Through root cause analysis and risk analysis they started to understand the relations between risk management and data they received from other kinds of analysis. Instead of assuming why things happened, they could now document it. This sparked real action.

“Whereas before we were working reactively, we are now doing pretty well on the proactive side. We have built-in mechanisms that make it harder to commit mistakes,” says Öhrn. “But we also work a lot to ensure that employees maintain their focus. We have to brainwash them into thinking about safety and reporting as two sides of the same coin. We continually ask the managers to provide us with risk analysis reports, for instance.”

The people responsible for HSE in Östergötland go the extra mile. Instead of just being content with their reported data, they are active in finding out how the registered cases actually happened. Another valuable measure taken is a pilot project where Synergi is used in nursing homes and old people’s homes. The solution allows knowledge to be shared with a larger part of the healthcare system. Öhrn insists this is the only right path to follow, and that all regions in the country must join in and work with patient safety using the same tools and methods.

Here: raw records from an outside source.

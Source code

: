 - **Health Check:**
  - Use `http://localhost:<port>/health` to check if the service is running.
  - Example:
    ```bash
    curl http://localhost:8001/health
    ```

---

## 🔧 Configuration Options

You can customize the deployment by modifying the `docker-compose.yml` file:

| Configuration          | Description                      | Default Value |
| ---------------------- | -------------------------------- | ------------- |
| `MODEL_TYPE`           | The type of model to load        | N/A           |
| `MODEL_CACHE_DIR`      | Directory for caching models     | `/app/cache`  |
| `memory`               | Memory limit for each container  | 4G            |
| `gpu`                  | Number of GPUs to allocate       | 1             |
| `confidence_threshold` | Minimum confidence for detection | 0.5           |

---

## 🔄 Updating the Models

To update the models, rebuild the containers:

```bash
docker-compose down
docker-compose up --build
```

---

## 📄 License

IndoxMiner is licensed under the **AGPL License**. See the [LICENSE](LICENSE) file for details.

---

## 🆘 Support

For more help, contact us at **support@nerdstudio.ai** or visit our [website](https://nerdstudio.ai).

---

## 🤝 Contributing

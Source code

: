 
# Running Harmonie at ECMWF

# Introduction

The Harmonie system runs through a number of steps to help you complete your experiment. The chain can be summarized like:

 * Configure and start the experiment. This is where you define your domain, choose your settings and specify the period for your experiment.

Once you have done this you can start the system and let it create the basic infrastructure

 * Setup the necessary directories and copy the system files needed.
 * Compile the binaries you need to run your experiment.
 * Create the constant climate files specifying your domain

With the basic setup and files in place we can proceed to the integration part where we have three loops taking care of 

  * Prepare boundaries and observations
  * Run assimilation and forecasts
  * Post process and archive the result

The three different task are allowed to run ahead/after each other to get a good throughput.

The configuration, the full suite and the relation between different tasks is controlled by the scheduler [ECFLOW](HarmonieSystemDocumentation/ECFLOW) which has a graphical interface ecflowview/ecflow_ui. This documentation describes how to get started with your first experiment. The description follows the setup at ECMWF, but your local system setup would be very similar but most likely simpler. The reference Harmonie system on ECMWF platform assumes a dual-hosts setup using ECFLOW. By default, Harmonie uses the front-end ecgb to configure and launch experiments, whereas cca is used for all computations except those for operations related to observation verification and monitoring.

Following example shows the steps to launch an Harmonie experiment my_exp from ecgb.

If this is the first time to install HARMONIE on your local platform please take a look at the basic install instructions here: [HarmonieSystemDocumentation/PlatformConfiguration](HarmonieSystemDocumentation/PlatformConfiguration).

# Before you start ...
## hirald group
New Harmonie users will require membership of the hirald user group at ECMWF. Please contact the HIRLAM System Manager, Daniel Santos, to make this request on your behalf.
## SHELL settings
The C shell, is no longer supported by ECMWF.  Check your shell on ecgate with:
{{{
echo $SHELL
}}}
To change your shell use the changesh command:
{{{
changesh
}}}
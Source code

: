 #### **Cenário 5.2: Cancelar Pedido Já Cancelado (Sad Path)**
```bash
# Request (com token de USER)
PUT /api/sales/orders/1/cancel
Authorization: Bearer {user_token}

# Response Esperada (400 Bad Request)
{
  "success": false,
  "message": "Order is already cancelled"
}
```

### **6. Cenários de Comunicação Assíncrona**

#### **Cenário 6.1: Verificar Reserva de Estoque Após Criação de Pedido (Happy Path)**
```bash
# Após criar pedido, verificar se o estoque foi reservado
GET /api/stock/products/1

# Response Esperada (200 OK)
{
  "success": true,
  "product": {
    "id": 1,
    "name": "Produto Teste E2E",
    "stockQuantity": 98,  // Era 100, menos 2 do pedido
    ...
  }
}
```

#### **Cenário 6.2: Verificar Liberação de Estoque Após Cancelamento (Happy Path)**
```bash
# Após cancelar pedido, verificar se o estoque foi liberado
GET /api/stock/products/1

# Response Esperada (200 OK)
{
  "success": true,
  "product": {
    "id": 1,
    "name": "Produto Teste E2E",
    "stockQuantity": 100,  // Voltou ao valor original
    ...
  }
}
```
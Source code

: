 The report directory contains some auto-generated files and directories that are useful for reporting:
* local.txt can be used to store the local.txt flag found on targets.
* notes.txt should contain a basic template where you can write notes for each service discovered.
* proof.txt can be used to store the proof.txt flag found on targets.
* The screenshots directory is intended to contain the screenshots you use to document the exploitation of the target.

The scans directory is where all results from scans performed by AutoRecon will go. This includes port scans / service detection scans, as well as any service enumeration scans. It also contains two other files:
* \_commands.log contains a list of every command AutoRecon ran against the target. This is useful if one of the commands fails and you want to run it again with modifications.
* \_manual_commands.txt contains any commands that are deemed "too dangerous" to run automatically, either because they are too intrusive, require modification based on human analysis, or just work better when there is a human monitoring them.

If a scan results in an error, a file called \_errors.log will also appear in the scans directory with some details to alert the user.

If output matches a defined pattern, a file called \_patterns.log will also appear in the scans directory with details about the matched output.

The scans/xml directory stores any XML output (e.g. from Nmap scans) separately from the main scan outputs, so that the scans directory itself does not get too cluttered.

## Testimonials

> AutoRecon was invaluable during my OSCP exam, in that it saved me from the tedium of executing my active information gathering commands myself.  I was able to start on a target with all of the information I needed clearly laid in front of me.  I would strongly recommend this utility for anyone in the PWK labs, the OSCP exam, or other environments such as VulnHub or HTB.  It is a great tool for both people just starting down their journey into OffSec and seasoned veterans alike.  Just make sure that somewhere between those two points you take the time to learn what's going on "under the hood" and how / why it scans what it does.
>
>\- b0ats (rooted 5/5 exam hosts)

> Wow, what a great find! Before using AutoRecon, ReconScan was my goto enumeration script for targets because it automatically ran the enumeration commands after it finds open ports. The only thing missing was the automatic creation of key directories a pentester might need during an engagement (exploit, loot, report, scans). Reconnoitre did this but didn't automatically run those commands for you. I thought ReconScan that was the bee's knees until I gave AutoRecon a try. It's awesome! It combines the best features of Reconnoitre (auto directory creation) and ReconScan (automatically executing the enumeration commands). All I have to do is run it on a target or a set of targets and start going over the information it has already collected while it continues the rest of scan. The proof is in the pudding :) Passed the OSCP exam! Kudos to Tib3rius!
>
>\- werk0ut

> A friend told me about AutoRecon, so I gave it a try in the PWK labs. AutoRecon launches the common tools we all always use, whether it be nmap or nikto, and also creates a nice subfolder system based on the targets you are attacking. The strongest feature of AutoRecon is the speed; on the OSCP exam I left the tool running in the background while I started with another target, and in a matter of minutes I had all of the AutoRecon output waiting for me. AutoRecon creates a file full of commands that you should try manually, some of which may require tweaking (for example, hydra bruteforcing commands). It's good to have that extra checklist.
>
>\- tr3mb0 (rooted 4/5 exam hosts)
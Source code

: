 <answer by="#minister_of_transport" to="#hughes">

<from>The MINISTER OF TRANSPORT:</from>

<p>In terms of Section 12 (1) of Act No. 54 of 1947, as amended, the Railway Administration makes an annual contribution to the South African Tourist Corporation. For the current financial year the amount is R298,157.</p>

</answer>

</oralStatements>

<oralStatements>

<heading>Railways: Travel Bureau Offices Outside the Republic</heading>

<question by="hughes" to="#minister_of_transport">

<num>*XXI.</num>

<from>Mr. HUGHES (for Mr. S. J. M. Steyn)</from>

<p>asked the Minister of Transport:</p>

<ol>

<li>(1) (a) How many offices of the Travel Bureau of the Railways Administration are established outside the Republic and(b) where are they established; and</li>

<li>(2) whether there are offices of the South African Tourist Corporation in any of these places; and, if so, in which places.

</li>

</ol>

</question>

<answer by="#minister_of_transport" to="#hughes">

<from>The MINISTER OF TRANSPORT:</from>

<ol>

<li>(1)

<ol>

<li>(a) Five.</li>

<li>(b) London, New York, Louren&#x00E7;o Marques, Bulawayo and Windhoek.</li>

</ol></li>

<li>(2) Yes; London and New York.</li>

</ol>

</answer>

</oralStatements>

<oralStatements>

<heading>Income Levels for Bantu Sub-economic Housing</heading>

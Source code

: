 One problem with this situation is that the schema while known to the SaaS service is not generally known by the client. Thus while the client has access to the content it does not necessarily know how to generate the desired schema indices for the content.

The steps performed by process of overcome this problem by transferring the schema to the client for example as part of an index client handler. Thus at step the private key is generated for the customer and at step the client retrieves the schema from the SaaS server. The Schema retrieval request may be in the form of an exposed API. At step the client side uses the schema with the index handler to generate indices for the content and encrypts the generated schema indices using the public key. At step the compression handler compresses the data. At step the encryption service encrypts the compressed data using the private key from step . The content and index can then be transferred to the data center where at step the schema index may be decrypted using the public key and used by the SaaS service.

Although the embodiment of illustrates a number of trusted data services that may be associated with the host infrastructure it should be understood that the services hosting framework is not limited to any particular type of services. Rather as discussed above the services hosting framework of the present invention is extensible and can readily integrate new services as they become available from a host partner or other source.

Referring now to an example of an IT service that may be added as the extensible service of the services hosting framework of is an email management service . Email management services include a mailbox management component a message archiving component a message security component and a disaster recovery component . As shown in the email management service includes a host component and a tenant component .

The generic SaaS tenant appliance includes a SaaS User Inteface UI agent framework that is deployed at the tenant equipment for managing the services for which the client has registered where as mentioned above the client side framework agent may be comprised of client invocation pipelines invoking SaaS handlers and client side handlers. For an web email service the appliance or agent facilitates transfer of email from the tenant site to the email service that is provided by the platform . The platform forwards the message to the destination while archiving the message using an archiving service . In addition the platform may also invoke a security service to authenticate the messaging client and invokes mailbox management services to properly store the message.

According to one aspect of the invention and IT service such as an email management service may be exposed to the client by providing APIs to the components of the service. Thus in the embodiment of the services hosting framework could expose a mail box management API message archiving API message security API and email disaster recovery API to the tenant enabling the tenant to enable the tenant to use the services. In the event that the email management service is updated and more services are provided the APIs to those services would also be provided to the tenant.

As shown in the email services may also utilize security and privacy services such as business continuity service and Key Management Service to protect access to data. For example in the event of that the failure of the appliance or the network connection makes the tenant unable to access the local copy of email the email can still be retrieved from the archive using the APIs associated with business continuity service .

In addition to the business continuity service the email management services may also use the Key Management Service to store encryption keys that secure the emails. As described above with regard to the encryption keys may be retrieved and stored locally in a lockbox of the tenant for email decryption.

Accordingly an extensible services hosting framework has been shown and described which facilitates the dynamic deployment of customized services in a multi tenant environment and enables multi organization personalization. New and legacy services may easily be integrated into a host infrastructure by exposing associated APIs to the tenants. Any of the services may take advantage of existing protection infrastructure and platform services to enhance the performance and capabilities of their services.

But there are other more general measures that should be taken as well, according to the Patient Safety Coordinator.

“We need to get more attention directed towards safety consultants in the healthcare sector. A lot of effort is put into cutting costs and recruiting personnel, but little is done for the patient safety issue. We have to set a price on a human life by promoting the cost impact for society when a person has to be hospitalised for an extra week due to hospital malpractice. People working with HSE must be aware of which expressions to employ when discussing the subject; we must apply the same kind of rhetoric for example the road constructing business and other sectors that are good at making budgeting powers listen.”